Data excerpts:
== == ==

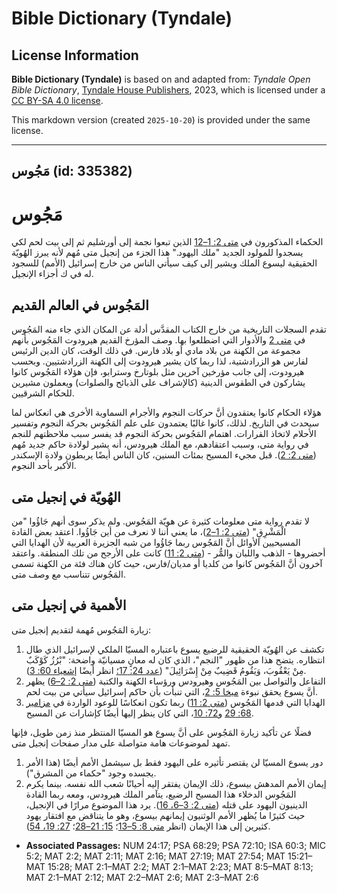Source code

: # Bible Dictionary (Tyndale)

## License Information

**Bible Dictionary (Tyndale)** is based on and adapted from: _Tyndale Open Bible Dictionary_, [Tyndale House Publishers](https://tyndaleopenresources.com/), 2023, which is licensed under a [CC BY-SA 4.0 license](https://creativecommons.org/licenses/by-sa/4.0/legalcode.en).

This markdown version (created `2025-10-20`) is provided under the same license.



--------------------------------

## مَجُوس (id: 335382)

مَجُوس
======

الحكماء المذكورون في [متى 2: 1–12](https://ref.ly/Matt2:1-Matt2:12) الذين تبعوا نجمة إلى أورشليم ثم إلى بيت لحم لكي يسجدوا للمولود الجديد "ملك اليهود." هذا الجزء من إنجيل متى مُهم لأنه يبرز الهُويّة الحقيقية ليسوع الملك ويشير إلى كيف سيأتي الناس من خارج إسرائيل (الأمم) للسجود له في ك أجزاء الإنجيل.

المَجُوس في العالم القديم
-------------------------

تقدم السجلات التاريخية من خارج الكتاب المقدَّس أدلة عن المكان الذي جاء منه المَجُوس في [متى 2](https://ref.ly/Matt2:1-Matt2:23) والأدوار التي اضطلعوا بها. وصف المؤرخ القديم هيرودوت المَجُوس بأنهم مجموعة من الكهنة من بلاد مادي أو بلاد فارس. في ذلك الوقت، كان الدين الرئيس لفارس هو الزرادشتية، لذا ربما كان يشير هيرودوت إلى الكهنة الزرادشتيين. وبحسب هيرودوت، إلى جانب مؤرخين آخرين مثل بلوتارخ وسترابو، فإن هؤلاء المَجُوس كانوا يشاركون في الطقوس الدينية (كالإشراف على الذبائح والصلوات) ويعملون مشيرين للحكام الشرقيين.

هؤلاء الحكام كانوا يعتقدون أنَّ حركات النجوم والأجرام السماوية الأخرى هي انعكاس لما سيحدث في التاريخ. لذلك، كانوا غالبًا يعتمدون على علم المَجُوس بحركة النجوم وتفسير الأحلام لاتخاذ القرارات. اهتمام المَجُوس بحركة النجوم قد يفسر سبب ملاحظتهم للنجم في رواية متى، وسبب اعتقادهم، مع الملك هيرودس، أنه يشير لولادة حاكم جديد مُهم ([متى 2: 2](https://ref.ly/Matt2:2)). قبل مجيء المسيح بمئات السنين، كان الناس أيضًا يربطون ولادة الإسكندر الأكبر بأحد النجوم.

الهُويّة في إنجيل متى
---------------------

لا تقدم رواية متى معلومات كثيرة عن هويّة المَجُوس. ولم يذكر سوى أنهم جَاؤُوا "من الْمَشْرِقِ" ([متى 2: 1–2](https://ref.ly/Matt2:1-Matt2:2))، ما يعني أننا لا نعرف من أين جَاؤُوا. اعتقد بعض القادة المسيحيين الأوائل أنَّ المَجُوس ربما جَاؤُوا من شبه الجزيرة العربية لأن الهدايا التي أحضروها \- الذهب واللبان والمُّر \- ([متى 2: 11](https://ref.ly/Matt2:11)) كانت على الأرجح من تلك المنطقة. واعتقد آخرون أنَّ المَجُوس كانوا من كلديا أو مديان/فارس، حيث كان هناك فئة من الكهنة تسمى المَجُوس تتناسب مع وصف متى.

الأهمية في إنجيل متى
--------------------

زيارة المَجُوس مُهمة لتقديم إنجيل متى:

1. تكشف عن الهُويّة الحقيقية للرضيع يسوع باعتباره المسيّا الملكي لإسرائيل الذي طال انتظاره. يتضح هذا من ظهور "النجم"، الذي كان له معانٍ مسيانيّة واضحة: "بْرُزُ كَوْكَبٌ مِنْ يَعْقُوبَ، وَيَقُومُ قَضِيبٌ مِنْ إِسْرَائِيلَ" ([عدد 24: 17؛](https://ref.ly/Num24:17) انظر أيضًا [إشعياء 60: 3](https://ref.ly/Isa60:3)).
2. التفاعل والتواصل بين المَجُوس وهيرودس ورؤساء الكهنة والكتبة ([متى 2: 2–6](https://ref.ly/Matt2:2-Matt2:6)) يظهر أنَّ يسوع يحقق نبوءة [ميخا 5: 2](https://ref.ly/Mic5:2)، التي تنبأت بأن حاكم إسرائيل سيأتي من بيت لحم.
3. الهدايا التي قدمها المَجُوس ([متى 2: 11](https://ref.ly/Matt2:11)) ربما تكون انعكاسًا للوعود الواردة في [مزامير 68: 29](https://ref.ly/Ps68:29) و[72: 10](https://ref.ly/Ps72:10)، التي كان ينظر إليها أيضًا كإشارات عن المسيح.

فضلًا عن تأكيد زيارة المَجُوس على أنَّ يسوع هو المسيّا المنتظر منذ زمن طويل، فإنها تمهد لموضوعات هامة متواصلة على مدار صفحات إنجيل متى.

1. دور يسوع المسيّا لن يقتصر تأثيره على اليهود فقط بل سيشمل الأمم أيضًا (هذا الأمر يجسده وجود "حكماء من المشرق").
2. إيمان الأمم المدهش بيسوع، ذلك الإيمان يفتقر إليه أحيانًا شعب الله نفسه. بينما يكرم المَجُوس الدخلاء هذا المسيح الرضيع، يتآمر الملك هيرودس، ومعه ربما القادة الدينيون اليهود على قتله ([متى 2: 3–6، 16](https://ref.ly/Matt2:3-Matt2:6)). يرد هذا الموضوع مرارًا في الإنجيل، حيث كثيرًا ما يُظهر الأمم الوثنيون إيمانهم بيسوع، وهو ما يتناقض مع افتقار يهود كثيرين إلى هذا الإيمان (انظر [متى 8: 5–13](https://ref.ly/Matt8:5-Matt8:13)؛ [15: 21–28](https://ref.ly/Matt15:21-Matt15:28)؛ [27: 19، 54](https://ref.ly/Matt27:19)).

* **Associated Passages:** NUM 24:17; PSA 68:29; PSA 72:10; ISA 60:3; MIC 5:2; MAT 2:2; MAT 2:11; MAT 2:16; MAT 27:19; MAT 27:54; MAT 15:21–MAT 15:28; MAT 2:1–MAT 2:2; MAT 2:1–MAT 2:23; MAT 8:5–MAT 8:13; MAT 2:1–MAT 2:12; MAT 2:2–MAT 2:6; MAT 2:3–MAT 2:6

== == ==

Using the records above, find and show each line with the string "under".

Answer below
**Bible Dictionary (Tyndale)** is based on and adapted from: _Tyndale Open Bible Dictionary_, [Tyndale House Publishers](https://tyndaleopenresources.com/), 2023, which is licensed under a [CC BY-SA 4.0 license](https://creativecommons.org/licenses/by-sa/4.0/legalcode.en).
This markdown version (created `2025-10-20`) is provided under the same license.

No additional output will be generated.